Javier Marías e Friedrich Reck-Malleczewen (grafica di Enrico Cicchetti) 

una fogliata di libri

Anche un proverbio russo avrebbe potuto uccidere Hitler

Marco Archetti

“Tomás Nevinson” (Einaudi) è l’ultimo romanzo di Javier Marías

Se esiste una gratitudine che si può provare per uno scrittore, inevitabile provarla per Javier Marías. Non tanto perché ci ha regalato uno dei più bei romanzi degli ultimi anni, “Berta Isla”, grande epopea in contumacia. Non solo perché ha fatto il bis scrivendo “Tomás Nevinson”, che trafigge già dall’incipit e poi si srotola ed è una grande saga delle penombre e dei precipizi, un canto di tutte le inevidenze della vita, romanzo bello come l’aria che lo avvolge, che danza allegro tra prima e terza persona e conferma le onnipotenti facoltà di un passo letterario che ha pochi eguali (entrambi pubblicati da Einaudi, entrambi con due copertine da manuale). Ma perché entrambi vogliono – fortissimamente vogliono – appartenere al grande ordito della letteratura universale. E muovono dichiaratamente da altri testi, citandoli, rimandando alle loro pagine, ai loro protagonisti, nutrendosi dei dilemmi da cui sono attraversati; testi che, una volta letti, nella memoria diventano parte del romanzo di Marías, spalleggiandolo e completandolo, potenziando l’ingranaggio. 

  
“Berta Isla” camminava accanto a “Il colonnello Chabert”, di Honoré de Balzac. “Tomás Nevinson” affonda le sue premesse nel “Diario di un disperato”. L’autore è Friedrich Reck-Malleczewen. Cattolico stridente, profondo, ispido, di famiglia aristocratica, con la sua penna lancinante raccontò l’ascesa di Hitler (“principe delle tenebre, viso da vecchio pregiudicato, occhi vitrei che spiccano come grani di uva secca, e una ciocca di capelli unti”) e dell’orda “di rozzi babbuini che ci hanno sequestrato con la forza”. Di fronte al Male assoluto, al sopruso e alla violenza, le parole di Reck sono uno schiaffo: “Sono più di cinque anni che vivo in questa fossa”, scrive. “Da più di quarantadue mesi ho pensieri di odio, vado a letto con odio, sogno con odio, mi risveglio con odio”.

  
Tra le pagine di questa amarissima, secca requisitoria – testo ritrovato nel giardino della casa dello scrittore dopo la sua morte a Dachau per un colpo alla nuca – si incappa, a un certo momento, in una domanda.
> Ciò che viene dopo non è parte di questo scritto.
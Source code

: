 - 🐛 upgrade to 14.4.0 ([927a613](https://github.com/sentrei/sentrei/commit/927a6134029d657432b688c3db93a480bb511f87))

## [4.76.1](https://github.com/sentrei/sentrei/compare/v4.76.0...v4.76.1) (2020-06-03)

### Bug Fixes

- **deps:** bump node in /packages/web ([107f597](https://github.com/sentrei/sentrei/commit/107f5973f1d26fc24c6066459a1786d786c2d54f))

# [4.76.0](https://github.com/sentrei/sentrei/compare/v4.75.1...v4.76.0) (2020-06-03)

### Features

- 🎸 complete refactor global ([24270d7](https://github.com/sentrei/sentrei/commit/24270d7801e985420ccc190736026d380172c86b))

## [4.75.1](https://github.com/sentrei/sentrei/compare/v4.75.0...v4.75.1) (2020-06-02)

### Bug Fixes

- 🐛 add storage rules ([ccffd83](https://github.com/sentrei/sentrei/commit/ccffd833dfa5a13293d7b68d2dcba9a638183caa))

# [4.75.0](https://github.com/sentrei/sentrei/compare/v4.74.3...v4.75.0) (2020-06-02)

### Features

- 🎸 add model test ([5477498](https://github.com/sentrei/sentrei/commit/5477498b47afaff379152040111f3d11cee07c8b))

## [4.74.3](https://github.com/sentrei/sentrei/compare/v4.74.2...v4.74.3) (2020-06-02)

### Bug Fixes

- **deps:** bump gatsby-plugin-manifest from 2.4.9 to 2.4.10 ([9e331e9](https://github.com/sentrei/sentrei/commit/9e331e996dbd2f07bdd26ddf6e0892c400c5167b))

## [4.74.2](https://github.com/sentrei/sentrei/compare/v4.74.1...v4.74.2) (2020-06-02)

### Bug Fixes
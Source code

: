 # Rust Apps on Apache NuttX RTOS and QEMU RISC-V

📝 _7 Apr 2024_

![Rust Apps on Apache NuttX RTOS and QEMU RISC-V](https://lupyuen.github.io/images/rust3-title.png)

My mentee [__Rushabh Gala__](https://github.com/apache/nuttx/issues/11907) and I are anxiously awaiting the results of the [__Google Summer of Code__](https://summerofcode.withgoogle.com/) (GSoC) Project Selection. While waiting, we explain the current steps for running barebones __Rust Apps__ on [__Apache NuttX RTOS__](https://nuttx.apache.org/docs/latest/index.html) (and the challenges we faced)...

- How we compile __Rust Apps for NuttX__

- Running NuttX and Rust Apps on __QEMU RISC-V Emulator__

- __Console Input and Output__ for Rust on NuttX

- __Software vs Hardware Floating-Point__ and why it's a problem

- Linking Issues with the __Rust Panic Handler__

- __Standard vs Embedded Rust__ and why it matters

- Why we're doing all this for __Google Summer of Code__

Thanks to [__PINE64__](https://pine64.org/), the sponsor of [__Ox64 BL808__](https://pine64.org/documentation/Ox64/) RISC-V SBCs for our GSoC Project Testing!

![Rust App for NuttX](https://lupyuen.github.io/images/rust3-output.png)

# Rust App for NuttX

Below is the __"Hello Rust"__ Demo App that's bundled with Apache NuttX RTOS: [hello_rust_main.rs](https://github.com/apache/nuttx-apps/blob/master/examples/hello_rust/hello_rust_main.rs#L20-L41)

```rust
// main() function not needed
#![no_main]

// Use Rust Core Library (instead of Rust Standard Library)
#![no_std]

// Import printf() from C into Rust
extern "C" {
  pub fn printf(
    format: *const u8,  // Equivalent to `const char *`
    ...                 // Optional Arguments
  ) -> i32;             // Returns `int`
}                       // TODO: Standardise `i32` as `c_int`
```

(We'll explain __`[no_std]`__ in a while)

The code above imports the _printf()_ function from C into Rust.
Una domanda morale, a proposito di un uomo “che non si può definire amorale”, afferma Reck, “perché la qualifica di criminale gli conferirebbe troppo onore”.

  
“Lo vidi nell’autunno del 1932”, racconta riferendosi a Hitler, già avvicinato in altri due incontri in cui gli sembrò una volgare marionetta, uno stupido essenziale. “Fu all’Osteria Bavaria di Monaco. Entrò solo, senza le sue solite guardie del corpo. Sedeva lì, accanto al mio tavolo”. E prosegue: “Ero giunto in città con l’automobile e, poiché le strade non erano più così sicure, portavo con me una pistola carica. In quella sala semideserta avrei potuto ucciderlo senza alcuna difficoltà. Se allora avessi saputo quale ruolo avesse assunto quell’infame, e gli anni di sofferenza che ci avrebbe fatto patire, lo avrei fatto?”. 

 
Sì, lo avrebbe fatto. Risponde così, il cattolico antinazista Reck-Malleczewen: sì. “Ma a quel tempo”, ammette, “lo consideravo ancora un personaggio comico, e non sparai. Ma comunque non sarebbe servito a nulla, poiché la provvidenza aveva già deciso il nostro martirio. La sua fortuna durerà fin quando non sarà giunta la sua ora”. E in quel maggio 1937, ignaro del proprio atroce destino e sgomento per quello della Germania – “da anni sembra che Dio stia dormendo” – Reck dichiara di non aver perso la speranza. E minaccia Hitler. Con un proverbio. Un proverbio russo che dice: “Quando Dio vuole, anche le scope si mettono a sparare”.